Directions for this task
Using the entries below, show all lines with the string "approach".

↓

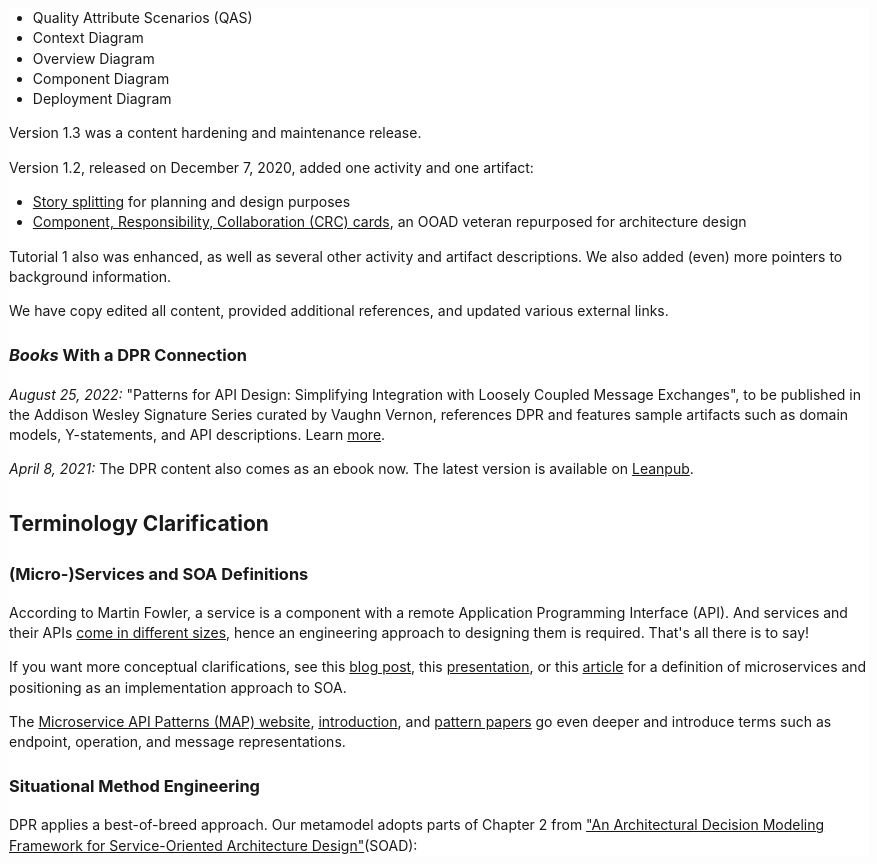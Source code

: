 * Quality Attribute Scenarios (QAS)
* Context Diagram
* Overview Diagram
* Component Diagram
* Deployment Diagram

Version 1.3 was a content hardening and maintenance release. 

Version 1.2, released on December 7, 2020, added one activity and one artifact:

* [Story splitting](/activities/DPR-StorySplitting.md) for planning and design purposes
* [Component, Responsibility, Collaboration (CRC) cards](artifact-templates/DPR-CRCCard.md), an OOAD veteran repurposed for architecture design 

Tutorial 1 also was enhanced, as well as several other activity and artifact descriptions. We also added (even) more pointers to background information. 

We have copy edited all content, provided additional references, and updated various external links.


### *Books* With a DPR Connection

*August 25, 2022:* "Patterns for API Design: Simplifying Integration with Loosely Coupled Message Exchanges", to be published in the Addison Wesley Signature Series curated by Vaughn Vernon, references DPR and features sample artifacts such as domain models, Y-statements, and API descriptions. Learn [more](https://medium.com/olzzio/new-book-patterns-for-api-design-announced-bb1fb45bb8d8).

*April 8, 2021:* The DPR content also comes as an ebook now. The latest version is available on [Leanpub](https://leanpub.com/dpr). 


## Terminology Clarification

### (Micro-)Services and SOA Definitions

According to Martin Fowler, a service is a component with a remote Application Programming Interface (API). And services and their APIs [come in different sizes](https://ozimmer.ch/patterns/2020/07/06/MicroservicePositions.html), hence an engineering approach to designing them is required. That's all there is to say!

If you want more conceptual clarifications, see this [blog post](https://ozimmer.ch/patterns/2020/07/06/MicroservicePositions.html), this [presentation](https://vss.swa.univie.ac.at/2019/wp-content/uploads/2019/08/ZIO-DomainDrivenServiceDecompositionMAP2019v13p.pdf), or this [article](http://rdcu.be/mJPz) for a definition of microservices and positioning as an implementation approach to SOA.

The [Microservice API Patterns (MAP) website](https://microservice-api-patterns.org/), [introduction](https://drops.dagstuhl.de/opus/volltexte/2020/11826/), and [pattern papers](https://microservice-api-patterns.org/publications#interface-evolution-patterns--balancing-compatibility-and-extensibility-across-service-life-cycles) go even deeper and introduce terms such as endpoint, operation, and message representations. 

### Situational Method Engineering

DPR applies a best-of-breed approach. Our metamodel adopts parts of Chapter 2 from ["An Architectural Decision Modeling Framework for Service-Oriented Architecture Design"](https://elib.uni-stuttgart.de/handle/11682/2682)(SOAD):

↑

Answer to this problem
According to Martin Fowler, a service is a component with a remote Application Programming Interface (API). And services and their APIs [come in different sizes](https://ozimmer.ch/patterns/2020/07/06/MicroservicePositions.html), hence an engineering approach to designing them is required. That's all there is to say!
If you want more conceptual clarifications, see this [blog post](https://ozimmer.ch/patterns/2020/07/06/MicroservicePositions.html), this [presentation](https://vss.swa.univie.ac.at/2019/wp-content/uploads/2019/08/ZIO-DomainDrivenServiceDecompositionMAP2019v13p.pdf), or this [article](http://rdcu.be/mJPz) for a definition of microservices and positioning as an implementation approach to SOA.
DPR applies a best-of-breed approach. Our metamodel adopts parts of Chapter 2 from ["An Architectural Decision Modeling Framework for Service-Oriented Architecture Design"](https://elib.uni-stuttgart.de/handle/11682/2682)(SOAD):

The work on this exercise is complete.